Sara Buekens : Dans votre roman, vous opposez différents points de vue, par exemple celui de l’Occidental pour qui la chasse aux trophées est une pratique répugnante et une source de problèmes écologiques comme l’extinction des espèces animales, et celui de l’Africain pour qui l’animal sauvage constitue une menace économique et sociale concrète. On pourrait repérer ici la distinction entre l’écologisme naturaliste, qui est exclusivement centré sur l’environnement naturel, et l’écologisme social, qui s’intéresse au rapport entre la protection de la nature et les problèmes sociétaux qui pourraient y faire obstacle, comme la pauvreté, les guerres, l’instabilité politique. Comment réconcilier ces deux positions ?
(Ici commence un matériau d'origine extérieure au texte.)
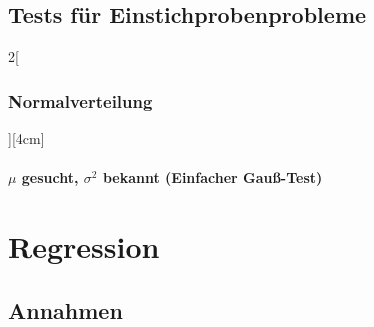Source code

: \documentclass[8pt]{extarticle}
\begin{document}
\subsection{Tests für Einstichprobenprobleme}

\begin{multicols}{2}[\subsubsection{Normalverteilung}][4cm]

  \paragraph{ $\mu$ gesucht, $\sigma^2 $ bekannt (Einfacher Gauß-Test)}
  


\end{multicols}




\section{Regression}

\subsection{Annahmen}
\end{document}
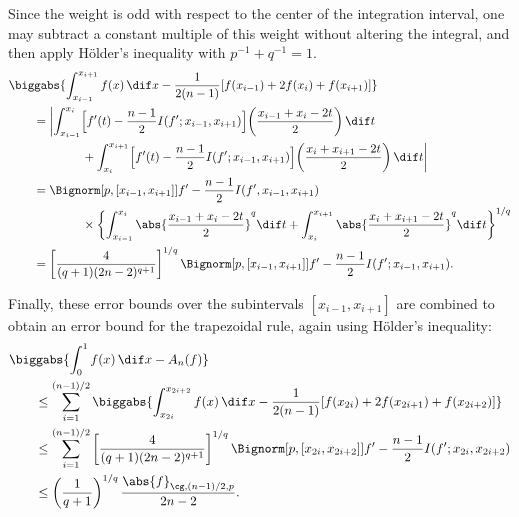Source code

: \documentclass[final]{elsarticle}
\newcommand{\Gnorm}[3]{\abs{#3}_{\cg,#2,#1}}
\theoremstyle{definition}
\theoremstyle{remark}
\begin{document}
Since the weight is odd with respect to the center of the integration interval, one may subtract a constant multiple of this weight without altering the integral, and then apply H\"older's inequality with $p^{-1}+q^{-1}=1$.
\begin{align*}
\MoveEqLeft{\biggabs{\int_{x_{i-1}}^{x_{i+1}} f(x) \, \dif x - \frac{1}{2(n-1)} [f(x_{i-1}) + 2f(x_{i}) + f(x_{i+1}) ]}}\\
&=\biggl \lvert \int_{x_{i-1}}^{x_{i}} \Bigl[f'(t)-\frac{n-1}{2}I(f';x_{i-1},x_{i+1}) \Bigr] \biggl ( \frac{x_{i-1}+x_{i}-2t}{2} \biggr ) \, \dif t \\
& \qquad \qquad + \int_{x_{i}}^{x_{i+1}} \Bigl[f'(t)-\frac{n-1}{2}I(f';x_{i-1},x_{i+1}) \Bigr] \biggl ( \frac{x_{i}+x_{i+1}-2t}{2} \biggr ) \, \dif t\biggr \rvert \\
&=\Bignorm[p,{[x_{i-1},x_{i+1}]}]{f'-\frac{n-1}{2}I(f',x_{i-1},x_{i+1})} \\
&\qquad \qquad \times \biggl\{ \int_{x_{i-1}}^{x_{i}}\abs{\frac{x_{i-1}+x_{i}-2t}{2}}^q \dif t + \int_{x_{i}}^{x_{i+1}}\abs{\frac{x_{i}+x_{i+1}-2t}{2}}^q \dif t \biggr\}^{1/q}
\\ 
&=\left[\frac{4}{(q+1)(2n-2)^{q+1}} \right]^{1/q} \Bignorm[p,{[x_{i-1},x_{i+1}]}]{f'-\frac{n-1}{2}I(f';x_{i-1},x_{i+1})}.
\end{align*}

Finally, these error bounds over the subintervals $[x_{i-1},x_{i+1}]$ are combined to obtain an error bound for the trapezoidal rule, again using H\"older's inequality:
\begin{align*}
\MoveEqLeft{\biggabs{\int_{0}^{1} f(x) \, \dif x - A_n(f)}} \\
& \le \sum_{i=1}^{(n-1)/2}\biggabs{\int_{x_{2i}}^{x_{2i+2}} f(x) \, \dif x - \frac{1}{2(n-1)} [f(x_{2i}) + 2f(x_{2i+1}) + f(x_{2i+2}) ]} \\
& \le \sum_{i=1}^{(n-1)/2}\left[\frac{4}{(q+1)(2n-2)^{q+1}} \right]^{1/q} \Bignorm[p,{[x_{2i},x_{2i+2}]}]{f'-\frac{n-1}{2}I(f';x_{2i},x_{2i+2})} \\
& \le  \left(\frac{1}{q+1}\right)^{1/q} \frac{\Gnorm{p}{(n-1)/2}{f}}{2n-2} .
\end{align*}



\end{document}
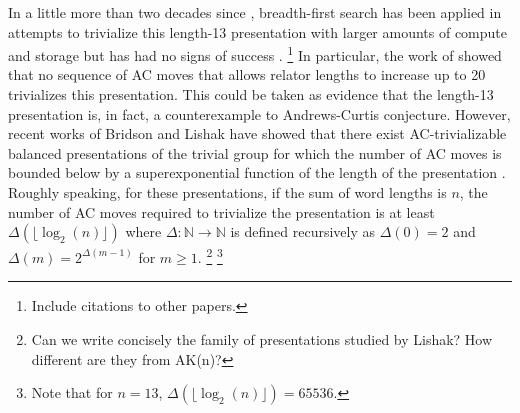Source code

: In a little more than two decades since \cite{genetic, bfs-ac}, breadth-first search has been applied in attempts to trivialize this length-13 presentation with larger amounts of compute and storage but has had no signs of success \cite{Panteleev-Ushakov}. 
\footnote{Include citations to other papers.}
In particular, the work of \cite{Panteleev-Ushakov} showed that no sequence of AC moves that allows relator lengths to increase up to 20 trivializes this presentation. This could be taken as  evidence that the length-13 presentation is, in fact, a counterexample to Andrews-Curtis conjecture. However, recent works of Bridson and Lishak have showed that there exist AC-trivializable balanced presentations of the trivial group for which the number of AC moves is bounded below by a superexponential function of the length of the presentation \cite{Bridson, Lishak}.
Roughly speaking, for these presentations, if the sum of word lengths is $n$, the number of AC moves required to trivialize the presentation is at least $\Delta (\lfloor \log_2 (n) \rfloor)$ where $\Delta \colon \mathbb{N} \to \mathbb{N}$ is defined recursively as $\Delta(0) = 2$ and $\Delta (m) = 2^{\Delta(m-1)}$ for $m \geq 1$.
\footnote{Can we write concisely the family of presentations studied by Lishak? How different are they from AK(n)? }
\footnote{Note that for $n=13$, $\Delta (\lfloor \log_2 (n) \rfloor) = 65536$.}
\newline

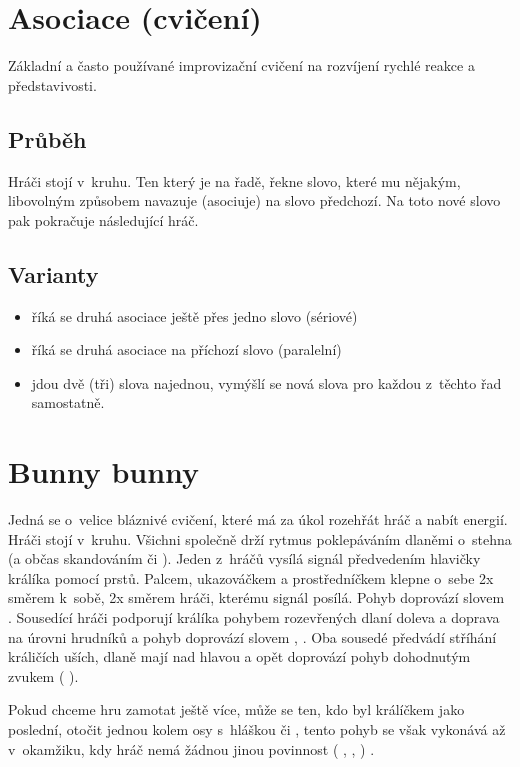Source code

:\needspace{5cm} \section{Asociace (cvičení)} \label{asociace (cvičení)} Základní a často používané improvizační cvičení na rozvíjení rychlé reakce a představivosti. 
 
\subsection{Průběh} Hráči stojí v~kruhu. Ten který je na řadě, řekne slovo, které mu nějakým, libovolným způsobem navazuje (asociuje) na slovo předchozí. Na toto nové slovo pak pokračuje následující hráč. 
 
\subsection{Varianty} \begin{itemize}
\item říká se druhá asociace ještě přes jedno slovo (sériové)
\item říká se druhá asociace na příchozí slovo (paralelní)
\item jdou dvě (tři) slova najednou, vymýšlí se nová slova pro každou z~těchto řad samostatně.
\end{itemize}
 
 
 
 
 
 
 
\needspace{5cm} \section{Bunny bunny} \label{bunny bunny} Jedná se o~velice bláznivé cvičení, které má za úkol rozehřát hráč a nabít energií. Hráči stojí v~kruhu. Všichni společně drží rytmus poklepáváním dlaněmi o~stehna (a občas skandováním   či   ). Jeden z~hráčů vysílá signál předvedením hlavičky králíka pomocí prstů. Palcem, ukazováčkem a prostředníčkem klepne o~sebe 2x směrem k~sobě, 2x směrem hráči, kterému signál posílá. Pohyb doprovází slovem  . Sousedící hráči podporují králíka pohybem rozevřených dlaní doleva a doprava na úrovni hrudníků a pohyb doprovází slovem  ,  . Oba sousedé předvádí stříhání králičích uších, dlaně mají nad hlavou a opět doprovází pohyb dohodnutým zvukem ( ). 
 
Pokud chceme hru zamotat ještě více, může se ten, kdo byl králíčkem jako poslední, otočit jednou kolem osy s~hláškou   či  , tento pohyb se však vykonává až v~okamžiku, kdy hráč nemá žádnou jinou povinnost ( ,  ,  ) . 
 
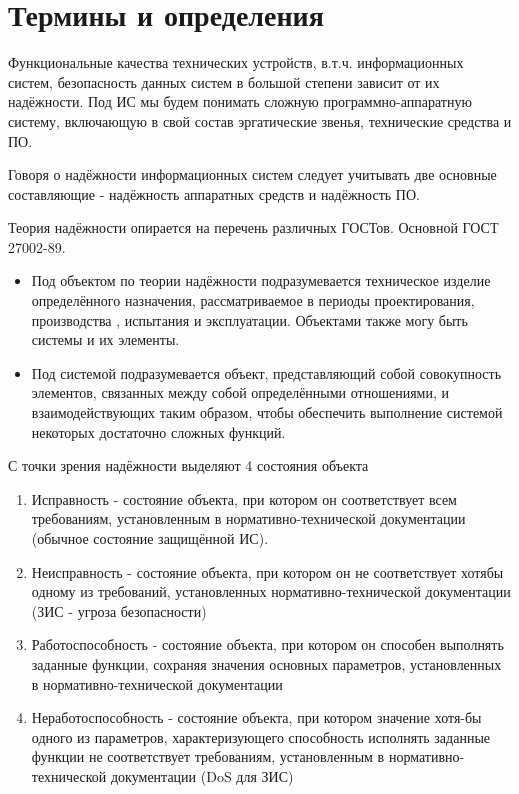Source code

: \documentclass[a4paper, 12pt]{extarticle}
\begin{document}
		\def \nocredits {}
		\def \LineC {Конспект по дисциплине}
		\def \LineD {Защищённые информационные системы}
		\def \LineE {}
		\def \LineF {}
		\def \LineG {}
		\def \LineH {}
		
\maketitle

	\section{Термины и определения}

		Функциональные качества  технических устройств, в.т.ч. информационных систем, безопасность данных систем в большой степени зависит от их надёжности.
		Под ИС мы будем понимать сложную программно-аппаратную систему, включающую в свой состав эргатические звенья, технические средства и ПО.

		Говоря о надёжности информационных систем следует учитывать две основные составляющие - надёжность аппаратных средств и надёжность ПО.

		Теория надёжности опирается на перечень различных ГОСТов. Основной ГОСТ 27002-89.
		\begin{itemize}
			\item Под объектом по теории надёжности подразумевается техническое изделие определённого назначения, рассматриваемое в периоды проектирования, производства , испытания и эксплуатации. Объектами также могу быть системы и их элементы.
			\item Под системой подразумевается объект, представляющий собой совокупность элементов, связанных между собой определёнными отношениями, и взаимодействующих таким образом, чтобы обеспечить выполнение системой некоторых достаточно сложных функций.
		\end{itemize}

		С точки зрения надёжности выделяют 4 состояния объекта
		\begin{enumerate}
			\item Исправность - состояние объекта, при котором он соответствует всем требованиям, установленным в нормативно-технической документации (обычное состояние защищённой ИС).
			\item Неисправность - состояние объекта, при котором он не соответствует хотябы одному из требований, установленных нормативно-технической документации (ЗИС - угроза безопасности)
			\item Работоспособность - состояние объекта, при котором он способен выполнять заданные функции, сохраняя значения основных параметров, установленных в нормативно-технической документации
			\item Неработоспособность - состояние объекта, при котором значение хотя-бы одного из параметров, характеризующего способность исполнять заданные функции не соответствует требованиям, установленным в нормативно-технической документации (DoS для ЗИС)
		\end{enumerate}
\end{document}
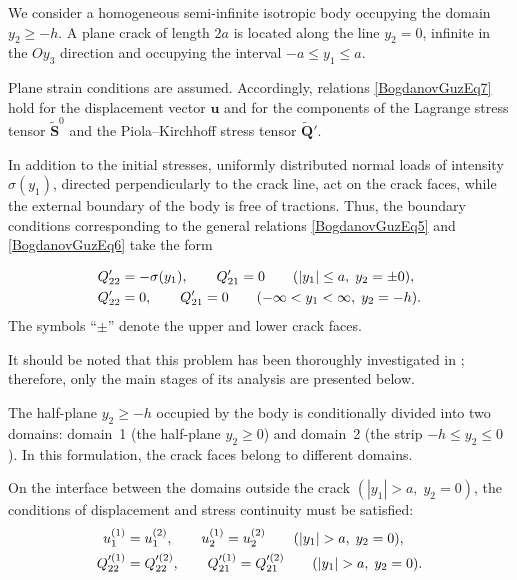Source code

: We consider a homogeneous semi-infinite isotropic body occupying the domain 
$y_{2} \ge -h$. A plane crack of length $2a$ is located along the line 
$y_{2} = 0$, infinite in the $Oy_{3}$ direction and occupying the interval 
$-a \le y_{1} \le a$.

Plane strain conditions are assumed. Accordingly, relations 
\eqref{BogdanovGuzEq7} hold for the displacement vector $\mathbf{u}$ 
and for the components of the Lagrange stress tensor $\tilde{\mathbf S}^{0}$ 
and the Piola--Kirchhoff stress tensor $\tilde{\mathbf Q}'$.

In addition to the initial stresses, uniformly distributed normal loads 
of intensity $\sigma(y_{1})$, directed perpendicularly to the crack line, 
act on the crack faces, while the external boundary of the body is free 
of tractions. Thus, the boundary conditions corresponding to the general 
relations \eqref{BogdanovGuzEq5} and \eqref{BogdanovGuzEq6} take the form

\begin{align}
	\notag
	Q'_{22} &= -\sigma(y_{1}), 
	\qquad 
	Q'_{21} = 0
	\qquad (|y_{1}| \le a,\; y_{2} = \pm 0), 
	\\ \label{BogdanovGuzEq16}
	Q'_{22} &= 0, 
	\qquad 
	Q'_{21} = 0
	\qquad (-\infty < y_{1} < \infty,\; y_{2} = -h).
\end{align}
%
The symbols “$\pm$” denote the upper and lower crack faces.

It should be noted that this problem has been thoroughly investigated in \cite{BogdanovGuz10}; therefore, only the main stages of its analysis are presented below.

The half-plane $y_{2} \ge -h$ occupied by the body is conditionally divided into two domains: domain~1 (the half-plane $y_{2} \ge 0$) and domain~2 (the strip $-h \le y_{2} \le 0$). In this formulation, the crack faces belong to different domains. 

On the interface between the domains outside the crack $(|y_{1}|>a,\; y_{2}=0)$, the conditions of displacement and stress continuity must be satisfied:
\begin{align}
	\notag
	u_{1}^{(1)} &= u_{1}^{(2)}, 
	\qquad 
	u_{2}^{(1)} = u_{2}^{(2)}
	\qquad (|y_{1}| > a,\; y_{2} = 0),\\
	\label{BogdanovGuzEq17}
	Q_{22}^{\prime (1)} &= Q_{22}^{\prime (2)}, 
	\qquad 
	Q_{21}^{\prime (1)} = Q_{21}^{\prime (2)}
	\qquad (|y_{1}| > a,\; y_{2} = 0).
\end{align}

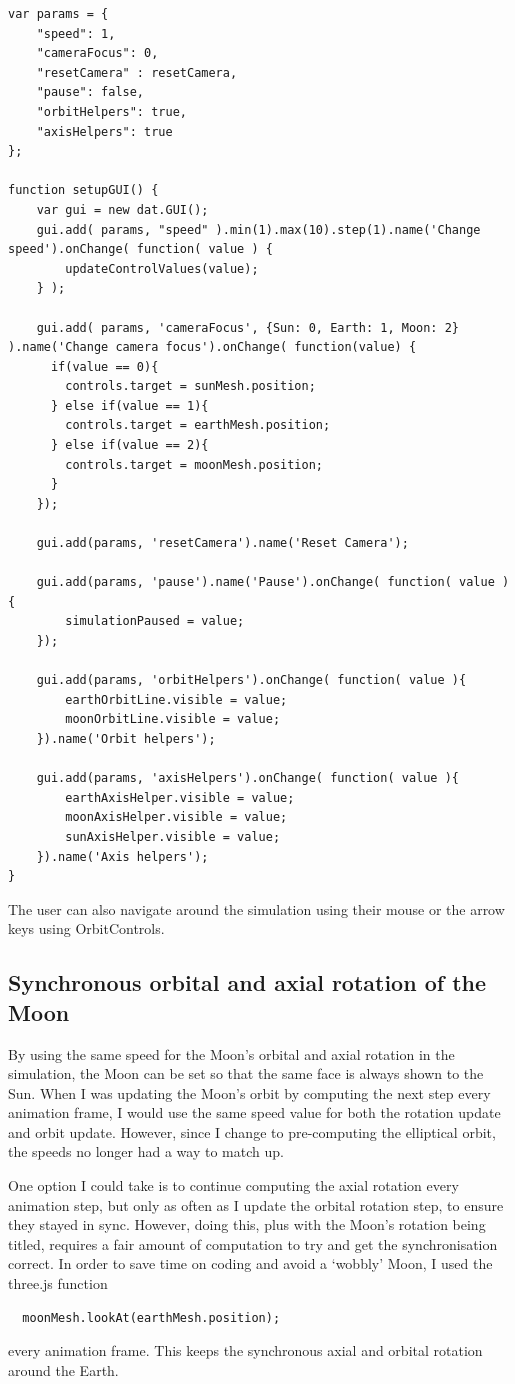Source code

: \documentclass[12pt]{article}
\begin{document}
\begin{lstlisting}
var params = {
    "speed": 1,
    "cameraFocus": 0,
    "resetCamera" : resetCamera,
    "pause": false,
    "orbitHelpers": true,
    "axisHelpers": true
};

function setupGUI() {
    var gui = new dat.GUI();
    gui.add( params, "speed" ).min(1).max(10).step(1).name('Change speed').onChange( function( value ) {
        updateControlValues(value);
    } );

    gui.add( params, 'cameraFocus', {Sun: 0, Earth: 1, Moon: 2} ).name('Change camera focus').onChange( function(value) {
      if(value == 0){
        controls.target = sunMesh.position;
      } else if(value == 1){
        controls.target = earthMesh.position;
      } else if(value == 2){
        controls.target = moonMesh.position;
      }
    });

    gui.add(params, 'resetCamera').name('Reset Camera');

    gui.add(params, 'pause').name('Pause').onChange( function( value ){
        simulationPaused = value;
    });
    
    gui.add(params, 'orbitHelpers').onChange( function( value ){
        earthOrbitLine.visible = value;
        moonOrbitLine.visible = value;
    }).name('Orbit helpers');

    gui.add(params, 'axisHelpers').onChange( function( value ){
        earthAxisHelper.visible = value;
        moonAxisHelper.visible = value;
        sunAxisHelper.visible = value;
    }).name('Axis helpers');    
}
\end{lstlisting}

The user can also navigate around the simulation using their mouse or the arrow keys using OrbitControls\cite{orbitcontrols}.

\subsection{Synchronous orbital and axial rotation of the Moon}
By using the same speed for the Moon's orbital and axial rotation in the simulation, the Moon can be set so that the same face is always shown to the Sun. When I was updating the Moon's orbit by computing the next step every animation frame, I would use the same speed value for both the rotation update and orbit update. However, since I change to pre-computing the elliptical orbit, the speeds no longer had a way to match up.

One option I could take is to continue computing the axial rotation every animation step, but only as often as I update the orbital rotation step, to ensure they stayed in sync. However, doing this, plus with the Moon's rotation being titled, requires a fair amount of computation to try and get the synchronisation correct. In order to save time on coding and avoid a `wobbly' Moon, I used the three.js function 
\begin{lstlisting}
  moonMesh.lookAt(earthMesh.position);\end{lstlisting}
 every animation frame. This keeps the synchronous axial and orbital rotation around the Earth.
 
\end{document}
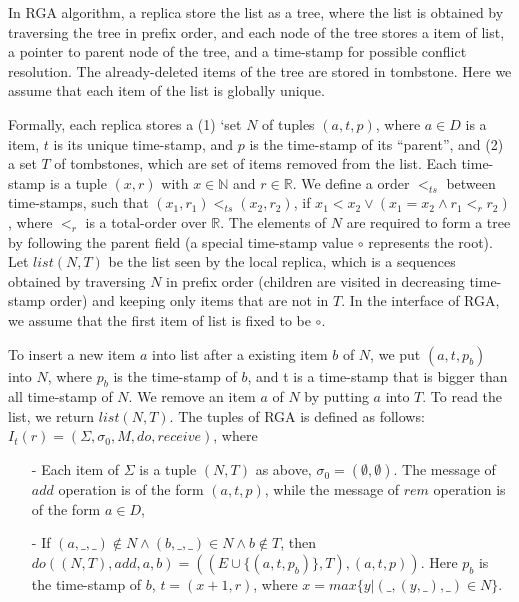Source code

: \begin{example}[RGA]
\label{definition:rga implementation}
In RGA algorithm, a replica store the list as a tree, where the list is obtained by traversing the tree in prefix order, and each node of the tree stores a item of list, a pointer to parent node of the tree, and a time-stamp for possible conflict resolution. The already-deleted items of the tree are stored in tombstone. Here we assume that each item of the list is globally unique.

Formally, each replica stores a (1) `set $N$ of tuples $(a,t,p)$, where $a \in D$ is a item, $t$ is its unique time-stamp, and $p$ is the time-stamp of its ``parent'', and (2) a set $T$ of tombstones, which are set of items removed from the list. Each time-stamp is a tuple $(x,r)$ with $x \in \mathbb{N}$ and $r \in \mathbb{R}$. We define a order $<_{\mathit{ts}}$ between time-stamps, such that $(x_1,r_1) <_{\mathit{ts}} (x_2,r_2)$, if $x_1 < x_2 \vee (x_1 = x_2 \wedge r_1 <_r r_2)$, where $<_r$ is a total-order over $\mathbb{R}$. The elements of $N$ are required to form a tree by following the parent field (a special time-stamp value $\circ$ represents the root). Let $\mathit{list}(N,T)$ be the list seen by the local replica, which is a sequences obtained by traversing $N$ in prefix order (children are visited in decreasing time-stamp order) and keeping only items that are not in $T$. In the interface of RGA, we assume that the first item of list is fixed to be $\circ$.

To insert a new item $a$ into list after a existing item $b$ of $N$, we put $(a,t,p_b)$ into $N$, where $p_b$ is the time-stamp of $b$, and t is a time-stamp that is bigger than all time-stamp of $N$. We remove an item $a$ of $N$ by putting $a$ into $T$. To read the list, we return $\mathit{list}(N,T)$. The tuples of RGA is defined as follows: $I_t(r) = (\Sigma, \sigma_0, M, \mathit{do},\mathit{receive})$, where

\begin{itemize}
\setlength{\itemsep}{0.5pt}
\item[-] Each item of $\Sigma$ is a tuple $(N,T)$ as above, $\sigma_0 = (\emptyset, \emptyset)$. The message of $\mathit{add}$ operation is of the form $(a,t,p)$, while the message of $\mathit{rem}$ operation is of the form $a \in D$,

\item[-] If $(a,\_,\_) \notin N \wedge (b,\_,\_) \in N \wedge b \notin T$, then $\mathit{do}((N,T),\mathit{add},a,b) = ((E \cup \{ (a,t,p_b) \},T),(a,t,p))$. Here $p_b$ is the time-stamp of $b$, $t = (x+1,r)$, where $x = \mathit{max}\{ y \vert (\_,(y,\_),\_) \in N \}$.


\end{itemize}
\end{example}
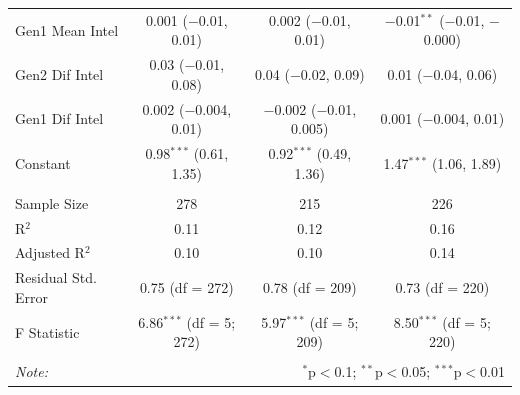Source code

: \documentclass[a4paper,man,apacite,natbib,12pt,longtable]{apa6}\usepackage[]{graphicx}\usepackage[]{color}
\begin{document}
\begin{landscape}
\begin{longtable}{@{\extracolsep{5pt}}lccc}
  Gen1 Mean Intel & 0.001 ($-$0.01, 0.01) & 0.002 ($-$0.01, 0.01) & $-$0.01$^{**}$ ($-$0.01, $-$0.000) \\ 
  Gen2 Dif Intel & 0.03 ($-$0.01, 0.08) & 0.04 ($-$0.02, 0.09) & 0.01 ($-$0.04, 0.06) \\ 
  Gen1 Dif Intel & 0.002 ($-$0.004, 0.01) & $-$0.002 ($-$0.01, 0.005) & 0.001 ($-$0.004, 0.01) \\ 
  Constant & 0.98$^{***}$ (0.61, 1.35) & 0.92$^{***}$ (0.49, 1.36) & 1.47$^{***}$ (1.06, 1.89) \\ 
 \hline \\[-1.8ex] 
Sample Size & 278 & 215 & 226 \\ 
R$^{2}$ & 0.11 & 0.12 & 0.16 \\ 
Adjusted R$^{2}$ & 0.10 & 0.10 & 0.14 \\ 
Residual Std. Error & 0.75 (df = 272) & 0.78 (df = 209) & 0.73 (df = 220) \\ 
F Statistic & 6.86$^{***}$ (df = 5; 272) & 5.97$^{***}$ (df = 5; 209) & 8.50$^{***}$ (df = 5; 220) \\ 
\hline 
\hline \\[-1.8ex] 
\textit{Note:}  & \multicolumn{3}{r}{$^{*}$p$<$0.1; $^{**}$p$<$0.05; $^{***}$p$<$0.01} \\ 
  \end{longtable}
  \end{landscape}
\end{document}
Colin Niel : Quand j’écris, je ne cherche pas à défendre quoi que ce soit, ni à réconcilier des courants de pensée entre eux : j’écris des romans, des histoires, pas des manifestes. J’essaie de mettre en scène des personnages, et ce qui m’intéresse, ce n’est pas ma pensée, ma vision du monde, c’est la leur. Le roman me parait réussi lorsque j’ai l’impression d’avoir su m’effacer derrière eux. Pour parler écologie, le roman est surtout à mon avis le lieu où les grandes idées se heurtent au réel, à l’individu et à ses contradictions. C’est le lieu des émotions, du subjectif. Ce qui m’intéresse, ce n’est pas de savoir qui a raison entre un Occidental opposé à la chasse aux trophées et un éleveur namibien dont le troupeau est menacé par un lion, ni d’essayer de les réconcilier, mais de faire vivre ces personnages avec leurs idées, leur histoire individuelle, leur culture, leurs priorités, leurs émotions. Ce n’est pas de convaincre le lecteur de quoi que ce soit, mais de l’immerger dans une réalité, si possible éloignée de la sienne, dans laquelle l’écologie se vit plus qu’elle ne se pense.

 

S.B. : Vous donnez également une voix à des animaux, comme le lion Charles, dont le lecteur apprend les pensées, qui s’expriment à travers le langage humain, dans des passages au discours indirect libre. On constate que ce lion est doté d’une mémoire et dispose d’une grande base de connaissances, même scientifiques (« Il attendit que vienne la nuit, la nuit de cet autre monde, […] celui des arbres mués en spectres échevelés, sterculias, pachypodiums, cyphostemmas »). Ne craignez-vous pas de tomber ainsi dans le piège de l’anthropomorphisme ?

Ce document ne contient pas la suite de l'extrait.